An identical copy of all records below is to be written out.

= = = =

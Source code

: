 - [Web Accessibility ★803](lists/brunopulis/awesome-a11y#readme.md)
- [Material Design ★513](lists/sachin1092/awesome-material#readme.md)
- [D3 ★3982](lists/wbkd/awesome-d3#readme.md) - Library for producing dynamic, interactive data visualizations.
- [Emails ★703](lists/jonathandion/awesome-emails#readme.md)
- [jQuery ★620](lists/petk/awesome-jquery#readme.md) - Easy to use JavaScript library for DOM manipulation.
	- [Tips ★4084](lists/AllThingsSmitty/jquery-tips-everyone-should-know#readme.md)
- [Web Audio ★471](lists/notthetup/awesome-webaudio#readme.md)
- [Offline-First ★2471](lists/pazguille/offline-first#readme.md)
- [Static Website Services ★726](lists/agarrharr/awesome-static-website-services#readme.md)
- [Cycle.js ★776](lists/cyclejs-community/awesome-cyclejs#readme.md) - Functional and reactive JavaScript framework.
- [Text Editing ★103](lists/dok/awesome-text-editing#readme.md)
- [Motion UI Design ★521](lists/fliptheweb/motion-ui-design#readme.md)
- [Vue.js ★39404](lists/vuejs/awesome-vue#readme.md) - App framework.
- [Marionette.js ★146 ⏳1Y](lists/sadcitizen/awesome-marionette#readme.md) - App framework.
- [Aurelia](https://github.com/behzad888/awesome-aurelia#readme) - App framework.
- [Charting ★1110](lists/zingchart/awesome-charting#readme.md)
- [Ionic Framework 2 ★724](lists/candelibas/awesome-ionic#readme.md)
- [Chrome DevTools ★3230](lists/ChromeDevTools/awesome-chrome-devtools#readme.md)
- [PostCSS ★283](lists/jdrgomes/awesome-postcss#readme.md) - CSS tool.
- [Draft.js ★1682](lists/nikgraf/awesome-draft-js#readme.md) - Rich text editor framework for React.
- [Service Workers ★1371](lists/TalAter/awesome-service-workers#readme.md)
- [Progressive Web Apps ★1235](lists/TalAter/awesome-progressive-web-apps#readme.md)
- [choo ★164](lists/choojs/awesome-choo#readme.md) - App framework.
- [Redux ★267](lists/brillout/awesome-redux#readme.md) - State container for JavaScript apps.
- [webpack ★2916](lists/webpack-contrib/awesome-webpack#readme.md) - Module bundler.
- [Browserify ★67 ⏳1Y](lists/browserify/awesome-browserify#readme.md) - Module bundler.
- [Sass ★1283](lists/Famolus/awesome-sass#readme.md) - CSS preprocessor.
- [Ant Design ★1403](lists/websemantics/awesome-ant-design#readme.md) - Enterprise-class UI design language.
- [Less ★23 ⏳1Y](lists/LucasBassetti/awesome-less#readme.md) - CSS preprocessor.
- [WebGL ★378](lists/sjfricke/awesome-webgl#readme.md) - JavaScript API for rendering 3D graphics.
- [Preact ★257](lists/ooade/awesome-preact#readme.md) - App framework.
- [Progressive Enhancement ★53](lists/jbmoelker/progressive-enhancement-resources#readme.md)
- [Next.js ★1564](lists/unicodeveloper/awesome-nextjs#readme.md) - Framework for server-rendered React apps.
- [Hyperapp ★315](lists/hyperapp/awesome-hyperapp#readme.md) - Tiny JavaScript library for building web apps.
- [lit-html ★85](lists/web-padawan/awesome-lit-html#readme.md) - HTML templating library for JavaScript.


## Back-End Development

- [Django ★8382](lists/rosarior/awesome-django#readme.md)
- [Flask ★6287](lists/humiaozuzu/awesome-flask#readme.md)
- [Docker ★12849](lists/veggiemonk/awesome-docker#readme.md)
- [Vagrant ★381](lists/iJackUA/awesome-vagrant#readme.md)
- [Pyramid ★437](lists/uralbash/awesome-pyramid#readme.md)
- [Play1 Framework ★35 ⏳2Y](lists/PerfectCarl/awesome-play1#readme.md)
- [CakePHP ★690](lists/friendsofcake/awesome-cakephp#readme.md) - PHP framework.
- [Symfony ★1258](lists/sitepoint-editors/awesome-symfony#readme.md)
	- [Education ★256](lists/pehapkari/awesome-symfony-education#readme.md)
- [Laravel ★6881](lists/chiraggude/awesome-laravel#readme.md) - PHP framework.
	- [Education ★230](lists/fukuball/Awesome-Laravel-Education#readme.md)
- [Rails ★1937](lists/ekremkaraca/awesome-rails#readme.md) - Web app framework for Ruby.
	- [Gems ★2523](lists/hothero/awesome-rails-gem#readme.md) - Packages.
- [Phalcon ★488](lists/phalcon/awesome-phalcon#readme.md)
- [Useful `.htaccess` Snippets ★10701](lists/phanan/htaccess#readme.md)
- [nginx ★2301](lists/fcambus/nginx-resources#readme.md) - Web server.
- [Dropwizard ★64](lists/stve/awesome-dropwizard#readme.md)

= = = =

# [Reply to the exercise]
Source code

: - [Web Accessibility ★803](lists/brunopulis/awesome-a11y#readme.md)
- [Material Design ★513](lists/sachin1092/awesome-material#readme.md)
- [D3 ★3982](lists/wbkd/awesome-d3#readme.md) - Library for producing dynamic, interactive data visualizations.
- [Emails ★703](lists/jonathandion/awesome-emails#readme.md)
- [jQuery ★620](lists/petk/awesome-jquery#readme.md) - Easy to use JavaScript library for DOM manipulation.
	- [Tips ★4084](lists/AllThingsSmitty/jquery-tips-everyone-should-know#readme.md)
- [Web Audio ★471](lists/notthetup/awesome-webaudio#readme.md)
- [Offline-First ★2471](lists/pazguille/offline-first#readme.md)
- [Static Website Services ★726](lists/agarrharr/awesome-static-website-services#readme.md)
- [Cycle.js ★776](lists/cyclejs-community/awesome-cyclejs#readme.md) - Functional and reactive JavaScript framework.
- [Text Editing ★103](lists/dok/awesome-text-editing#readme.md)
- [Motion UI Design ★521](lists/fliptheweb/motion-ui-design#readme.md)
- [Vue.js ★39404](lists/vuejs/awesome-vue#readme.md) - App framework.
- [Marionette.js ★146 ⏳1Y](lists/sadcitizen/awesome-marionette#readme.md) - App framework.
- [Aurelia](https://github.com/behzad888/awesome-aurelia#readme) - App framework.
- [Charting ★1110](lists/zingchart/awesome-charting#readme.md)
- [Ionic Framework 2 ★724](lists/candelibas/awesome-ionic#readme.md)
- [Chrome DevTools ★3230](lists/ChromeDevTools/awesome-chrome-devtools#readme.md)
- [PostCSS ★283](lists/jdrgomes/awesome-postcss#readme.md) - CSS tool.
- [Draft.js ★1682](lists/nikgraf/awesome-draft-js#readme.md) - Rich text editor framework for React.
- [Service Workers ★1371](lists/TalAter/awesome-service-workers#readme.md)
- [Progressive Web Apps ★1235](lists/TalAter/awesome-progressive-web-apps#readme.md)
- [choo ★164](lists/choojs/awesome-choo#readme.md) - App framework.
- [Redux ★267](lists/brillout/awesome-redux#readme.md) - State container for JavaScript apps.
- [webpack ★2916](lists/webpack-contrib/awesome-webpack#readme.md) - Module bundler.
- [Browserify ★67 ⏳1Y](lists/browserify/awesome-browserify#readme.md) - Module bundler.
- [Sass ★1283](lists/Famolus/awesome-sass#readme.md) - CSS preprocessor.
- [Ant Design ★1403](lists/websemantics/awesome-ant-design#readme.md) - Enterprise-class UI design language.
- [Less ★23 ⏳1Y](lists/LucasBassetti/awesome-less#readme.md) - CSS preprocessor.
- [WebGL ★378](lists/sjfricke/awesome-webgl#readme.md) - JavaScript API for rendering 3D graphics.
- [Preact ★257](lists/ooade/awesome-preact#readme.md) - App framework.
- [Progressive Enhancement ★53](lists/jbmoelker/progressive-enhancement-resources#readme.md)
- [Next.js ★1564](lists/unicodeveloper/awesome-nextjs#readme.md) - Framework for server-rendered React apps.
- [Hyperapp ★315](lists/hyperapp/awesome-hyperapp#readme.md) - Tiny JavaScript library for building web apps.
- [lit-html ★85](lists/web-padawan/awesome-lit-html#readme.md) - HTML templating library for JavaScript.


## Back-End Development

- [Django ★8382](lists/rosarior/awesome-django#readme.md)
- [Flask ★6287](lists/humiaozuzu/awesome-flask#readme.md)
- [Docker ★12849](lists/veggiemonk/awesome-docker#readme.md)
- [Vagrant ★381](lists/iJackUA/awesome-vagrant#readme.md)
- [Pyramid ★437](lists/uralbash/awesome-pyramid#readme.md)
- [Play1 Framework ★35 ⏳2Y](lists/PerfectCarl/awesome-play1#readme.md)
- [CakePHP ★690](lists/friendsofcake/awesome-cakephp#readme.md) - PHP framework.
- [Symfony ★1258](lists/sitepoint-editors/awesome-symfony#readme.md)
	- [Education ★256](lists/pehapkari/awesome-symfony-education#readme.md)
- [Laravel ★6881](lists/chiraggude/awesome-laravel#readme.md) - PHP framework.
	- [Education ★230](lists/fukuball/Awesome-Laravel-Education#readme.md)
- [Rails ★1937](lists/ekremkaraca/awesome-rails#readme.md) - Web app framework for Ruby.
	- [Gems ★2523](lists/hothero/awesome-rails-gem#readme.md) - Packages.
- [Phalcon ★488](lists/phalcon/awesome-phalcon#readme.md)
- [Useful `.htaccess` Snippets ★10701](lists/phanan/htaccess#readme.md)
- [nginx ★2301](lists/fcambus/nginx-resources#readme.md) - Web server.
- [Dropwizard ★64](lists/stve/awesome-dropwizard#readme.md)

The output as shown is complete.